◆ Records to process ◆
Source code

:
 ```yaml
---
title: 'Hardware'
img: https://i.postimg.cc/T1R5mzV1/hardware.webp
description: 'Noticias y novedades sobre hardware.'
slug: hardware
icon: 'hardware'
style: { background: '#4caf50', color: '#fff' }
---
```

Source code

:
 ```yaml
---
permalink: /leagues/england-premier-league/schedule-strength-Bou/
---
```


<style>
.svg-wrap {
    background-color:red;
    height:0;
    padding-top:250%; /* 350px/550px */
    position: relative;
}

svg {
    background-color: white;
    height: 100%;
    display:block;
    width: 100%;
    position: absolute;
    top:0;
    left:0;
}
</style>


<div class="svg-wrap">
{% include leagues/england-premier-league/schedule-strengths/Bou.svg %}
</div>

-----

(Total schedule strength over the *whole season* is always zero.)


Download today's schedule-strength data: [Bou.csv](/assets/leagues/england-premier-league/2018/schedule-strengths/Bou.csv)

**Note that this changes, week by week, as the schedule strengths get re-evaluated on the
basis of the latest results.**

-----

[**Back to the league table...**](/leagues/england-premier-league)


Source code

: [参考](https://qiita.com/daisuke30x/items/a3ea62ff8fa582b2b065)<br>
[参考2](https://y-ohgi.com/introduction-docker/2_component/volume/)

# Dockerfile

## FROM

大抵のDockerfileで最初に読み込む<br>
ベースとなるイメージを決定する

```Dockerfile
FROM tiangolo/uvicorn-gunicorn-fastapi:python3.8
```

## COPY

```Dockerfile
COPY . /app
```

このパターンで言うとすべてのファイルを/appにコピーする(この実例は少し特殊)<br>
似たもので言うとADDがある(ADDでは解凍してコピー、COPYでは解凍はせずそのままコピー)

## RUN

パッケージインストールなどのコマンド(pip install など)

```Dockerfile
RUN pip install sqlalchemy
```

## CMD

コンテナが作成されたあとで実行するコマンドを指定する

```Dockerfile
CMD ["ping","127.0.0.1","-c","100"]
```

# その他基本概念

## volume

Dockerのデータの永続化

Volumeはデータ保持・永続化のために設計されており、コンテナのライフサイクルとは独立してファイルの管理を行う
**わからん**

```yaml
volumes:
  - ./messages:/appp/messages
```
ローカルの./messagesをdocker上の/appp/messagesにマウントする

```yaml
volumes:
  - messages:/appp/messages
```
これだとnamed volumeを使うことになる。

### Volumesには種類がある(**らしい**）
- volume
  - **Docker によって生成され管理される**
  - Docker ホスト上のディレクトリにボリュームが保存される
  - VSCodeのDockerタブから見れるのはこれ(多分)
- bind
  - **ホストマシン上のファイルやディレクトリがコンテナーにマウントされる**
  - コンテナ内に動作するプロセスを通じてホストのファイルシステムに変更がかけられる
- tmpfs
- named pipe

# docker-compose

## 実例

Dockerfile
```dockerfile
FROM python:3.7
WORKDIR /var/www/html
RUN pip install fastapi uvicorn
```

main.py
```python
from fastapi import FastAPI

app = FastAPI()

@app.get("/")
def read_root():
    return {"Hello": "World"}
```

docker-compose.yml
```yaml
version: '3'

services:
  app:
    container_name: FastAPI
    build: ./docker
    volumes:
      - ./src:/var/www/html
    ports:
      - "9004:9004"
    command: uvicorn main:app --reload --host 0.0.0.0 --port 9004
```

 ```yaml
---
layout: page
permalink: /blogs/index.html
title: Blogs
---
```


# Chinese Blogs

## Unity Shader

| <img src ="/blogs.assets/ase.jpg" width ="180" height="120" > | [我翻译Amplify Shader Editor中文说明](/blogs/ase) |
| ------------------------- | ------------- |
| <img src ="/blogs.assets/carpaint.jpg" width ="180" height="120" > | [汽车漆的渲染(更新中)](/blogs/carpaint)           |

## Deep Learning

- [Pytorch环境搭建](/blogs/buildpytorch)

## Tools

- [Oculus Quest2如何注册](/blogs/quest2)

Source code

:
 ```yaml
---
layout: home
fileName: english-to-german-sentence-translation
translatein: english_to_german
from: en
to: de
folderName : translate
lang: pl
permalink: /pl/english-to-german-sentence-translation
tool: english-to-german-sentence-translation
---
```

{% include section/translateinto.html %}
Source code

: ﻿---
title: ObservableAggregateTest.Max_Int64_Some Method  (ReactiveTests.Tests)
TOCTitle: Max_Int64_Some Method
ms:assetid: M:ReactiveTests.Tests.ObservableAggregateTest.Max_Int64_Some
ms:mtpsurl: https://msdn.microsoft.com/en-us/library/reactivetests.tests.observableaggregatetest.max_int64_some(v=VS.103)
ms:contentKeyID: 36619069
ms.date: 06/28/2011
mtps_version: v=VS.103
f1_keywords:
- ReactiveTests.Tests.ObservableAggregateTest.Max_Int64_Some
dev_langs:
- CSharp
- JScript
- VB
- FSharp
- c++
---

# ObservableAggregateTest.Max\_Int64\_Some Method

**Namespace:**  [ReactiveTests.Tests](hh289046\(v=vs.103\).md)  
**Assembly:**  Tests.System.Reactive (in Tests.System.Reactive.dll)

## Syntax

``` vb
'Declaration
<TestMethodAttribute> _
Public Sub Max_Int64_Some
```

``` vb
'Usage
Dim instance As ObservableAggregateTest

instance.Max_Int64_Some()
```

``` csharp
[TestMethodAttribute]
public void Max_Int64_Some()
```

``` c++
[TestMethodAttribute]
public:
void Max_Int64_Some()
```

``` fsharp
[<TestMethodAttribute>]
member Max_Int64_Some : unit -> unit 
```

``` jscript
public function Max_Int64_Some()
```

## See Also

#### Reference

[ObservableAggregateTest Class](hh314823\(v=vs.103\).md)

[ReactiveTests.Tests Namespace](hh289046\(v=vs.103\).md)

◆ Exercise prompt ◆
Which lines of the listing above hold the word "league"? Copy each of them.

◆ Solution to the problem ◆
permalink: /leagues/england-premier-league/schedule-strength-Bou/
{% include leagues/england-premier-league/schedule-strengths/Bou.svg %}
Download today's schedule-strength data: [Bou.csv](/assets/leagues/england-premier-league/2018/schedule-strengths/Bou.csv)
[**Back to the league table...**](/leagues/england-premier-league)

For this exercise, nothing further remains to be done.